● **Work to be completed**:
What lines of the data below hold the string "Remove"? Copy each one out.

(Saved data entries)
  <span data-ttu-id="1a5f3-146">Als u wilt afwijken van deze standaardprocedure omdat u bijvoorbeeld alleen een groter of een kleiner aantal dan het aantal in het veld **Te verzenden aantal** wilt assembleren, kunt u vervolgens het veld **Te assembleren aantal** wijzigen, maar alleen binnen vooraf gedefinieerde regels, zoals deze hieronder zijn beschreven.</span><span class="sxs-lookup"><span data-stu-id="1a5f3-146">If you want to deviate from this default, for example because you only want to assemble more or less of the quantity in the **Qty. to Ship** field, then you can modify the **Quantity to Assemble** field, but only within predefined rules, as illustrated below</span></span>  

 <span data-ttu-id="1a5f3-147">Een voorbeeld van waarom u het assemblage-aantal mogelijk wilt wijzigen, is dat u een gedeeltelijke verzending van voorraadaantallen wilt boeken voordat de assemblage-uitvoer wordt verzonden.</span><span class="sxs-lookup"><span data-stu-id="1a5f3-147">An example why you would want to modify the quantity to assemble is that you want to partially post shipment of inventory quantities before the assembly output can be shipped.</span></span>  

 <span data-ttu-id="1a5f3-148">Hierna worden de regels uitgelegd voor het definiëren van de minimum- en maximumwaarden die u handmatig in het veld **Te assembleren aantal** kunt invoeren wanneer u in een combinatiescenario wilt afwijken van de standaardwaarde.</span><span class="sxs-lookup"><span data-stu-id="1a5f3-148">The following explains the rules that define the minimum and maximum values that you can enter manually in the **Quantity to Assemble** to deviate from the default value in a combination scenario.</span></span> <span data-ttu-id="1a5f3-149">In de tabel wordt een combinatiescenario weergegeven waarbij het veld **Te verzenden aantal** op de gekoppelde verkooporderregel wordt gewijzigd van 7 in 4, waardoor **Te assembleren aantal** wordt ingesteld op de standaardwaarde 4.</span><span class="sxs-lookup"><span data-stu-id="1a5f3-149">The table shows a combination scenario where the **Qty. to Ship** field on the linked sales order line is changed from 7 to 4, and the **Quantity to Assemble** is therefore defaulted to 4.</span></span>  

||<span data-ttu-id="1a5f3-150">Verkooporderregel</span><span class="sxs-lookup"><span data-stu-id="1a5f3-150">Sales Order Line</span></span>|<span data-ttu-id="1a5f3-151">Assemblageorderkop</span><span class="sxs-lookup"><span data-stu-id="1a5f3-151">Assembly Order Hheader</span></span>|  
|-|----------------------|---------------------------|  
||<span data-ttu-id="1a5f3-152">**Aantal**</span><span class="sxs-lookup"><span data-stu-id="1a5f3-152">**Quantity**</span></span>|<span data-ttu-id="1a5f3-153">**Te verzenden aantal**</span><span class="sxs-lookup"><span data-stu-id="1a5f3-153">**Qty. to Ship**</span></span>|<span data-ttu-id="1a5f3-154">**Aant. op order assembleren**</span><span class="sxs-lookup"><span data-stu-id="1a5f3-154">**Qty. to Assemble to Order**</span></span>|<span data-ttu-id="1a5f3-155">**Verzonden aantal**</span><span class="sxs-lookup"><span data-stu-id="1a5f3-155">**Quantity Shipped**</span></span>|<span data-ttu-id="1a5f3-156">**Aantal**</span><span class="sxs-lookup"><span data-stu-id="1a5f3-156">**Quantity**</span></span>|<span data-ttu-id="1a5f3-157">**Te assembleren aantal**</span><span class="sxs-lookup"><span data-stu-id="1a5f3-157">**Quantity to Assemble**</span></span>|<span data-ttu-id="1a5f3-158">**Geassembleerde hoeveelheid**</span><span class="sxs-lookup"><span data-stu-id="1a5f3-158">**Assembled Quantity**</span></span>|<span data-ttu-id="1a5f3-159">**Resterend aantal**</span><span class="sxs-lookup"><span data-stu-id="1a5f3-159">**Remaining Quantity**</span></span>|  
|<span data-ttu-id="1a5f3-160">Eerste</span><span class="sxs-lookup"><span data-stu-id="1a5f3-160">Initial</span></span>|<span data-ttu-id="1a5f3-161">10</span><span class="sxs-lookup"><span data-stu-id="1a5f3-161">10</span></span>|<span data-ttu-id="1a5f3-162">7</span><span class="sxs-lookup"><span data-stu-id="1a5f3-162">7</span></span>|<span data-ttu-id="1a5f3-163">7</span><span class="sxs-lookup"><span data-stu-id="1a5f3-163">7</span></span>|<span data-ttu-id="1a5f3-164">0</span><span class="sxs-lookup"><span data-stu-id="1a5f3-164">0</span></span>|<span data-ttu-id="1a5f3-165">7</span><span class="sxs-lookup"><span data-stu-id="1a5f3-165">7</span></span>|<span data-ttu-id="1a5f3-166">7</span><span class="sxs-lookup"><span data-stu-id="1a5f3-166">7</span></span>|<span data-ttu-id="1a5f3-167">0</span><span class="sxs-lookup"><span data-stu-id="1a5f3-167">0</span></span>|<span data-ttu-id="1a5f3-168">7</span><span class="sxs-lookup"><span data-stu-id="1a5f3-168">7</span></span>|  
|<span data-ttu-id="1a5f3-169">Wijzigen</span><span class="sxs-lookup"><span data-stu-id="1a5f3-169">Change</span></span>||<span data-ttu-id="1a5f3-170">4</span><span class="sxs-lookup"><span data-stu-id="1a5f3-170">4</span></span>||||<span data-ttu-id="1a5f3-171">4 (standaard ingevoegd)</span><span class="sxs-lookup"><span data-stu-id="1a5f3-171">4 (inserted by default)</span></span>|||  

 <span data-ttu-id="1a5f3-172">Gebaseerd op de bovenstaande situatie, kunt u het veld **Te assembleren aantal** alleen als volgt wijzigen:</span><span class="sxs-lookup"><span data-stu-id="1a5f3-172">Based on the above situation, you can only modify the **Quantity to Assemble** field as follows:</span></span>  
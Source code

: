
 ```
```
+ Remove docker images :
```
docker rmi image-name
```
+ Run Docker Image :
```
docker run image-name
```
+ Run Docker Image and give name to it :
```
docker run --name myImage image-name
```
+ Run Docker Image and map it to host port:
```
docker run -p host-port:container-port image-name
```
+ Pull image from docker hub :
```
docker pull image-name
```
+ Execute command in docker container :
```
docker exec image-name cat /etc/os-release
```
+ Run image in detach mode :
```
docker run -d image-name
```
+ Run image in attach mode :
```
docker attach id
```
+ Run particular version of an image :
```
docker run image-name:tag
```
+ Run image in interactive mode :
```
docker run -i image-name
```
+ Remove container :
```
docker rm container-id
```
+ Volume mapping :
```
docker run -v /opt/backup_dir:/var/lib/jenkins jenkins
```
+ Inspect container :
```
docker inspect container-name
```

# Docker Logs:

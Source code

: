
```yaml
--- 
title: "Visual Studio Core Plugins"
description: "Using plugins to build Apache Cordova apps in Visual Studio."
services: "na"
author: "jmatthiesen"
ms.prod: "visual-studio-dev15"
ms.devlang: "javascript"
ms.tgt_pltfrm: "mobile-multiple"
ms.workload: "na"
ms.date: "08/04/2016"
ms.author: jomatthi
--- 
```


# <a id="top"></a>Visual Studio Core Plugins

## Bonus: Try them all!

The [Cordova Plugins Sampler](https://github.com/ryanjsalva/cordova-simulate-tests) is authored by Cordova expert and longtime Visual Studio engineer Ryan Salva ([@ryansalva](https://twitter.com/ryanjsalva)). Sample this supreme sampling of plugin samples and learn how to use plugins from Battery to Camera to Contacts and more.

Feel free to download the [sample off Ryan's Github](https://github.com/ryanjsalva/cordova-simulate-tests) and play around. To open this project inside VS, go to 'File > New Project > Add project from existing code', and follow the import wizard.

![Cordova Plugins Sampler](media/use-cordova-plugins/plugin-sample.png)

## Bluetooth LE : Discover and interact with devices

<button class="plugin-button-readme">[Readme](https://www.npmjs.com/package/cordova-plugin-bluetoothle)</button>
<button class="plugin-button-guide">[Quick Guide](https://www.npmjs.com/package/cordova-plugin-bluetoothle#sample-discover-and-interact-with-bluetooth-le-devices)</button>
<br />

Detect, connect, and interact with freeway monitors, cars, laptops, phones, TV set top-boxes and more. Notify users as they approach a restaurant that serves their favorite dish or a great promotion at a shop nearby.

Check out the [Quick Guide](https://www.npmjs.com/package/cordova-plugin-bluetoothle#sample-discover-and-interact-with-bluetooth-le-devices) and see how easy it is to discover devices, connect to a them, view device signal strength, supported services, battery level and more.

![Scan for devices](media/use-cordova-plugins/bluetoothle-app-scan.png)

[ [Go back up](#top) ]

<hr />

● **Answer space**:
+ Remove docker images :
+ Remove container :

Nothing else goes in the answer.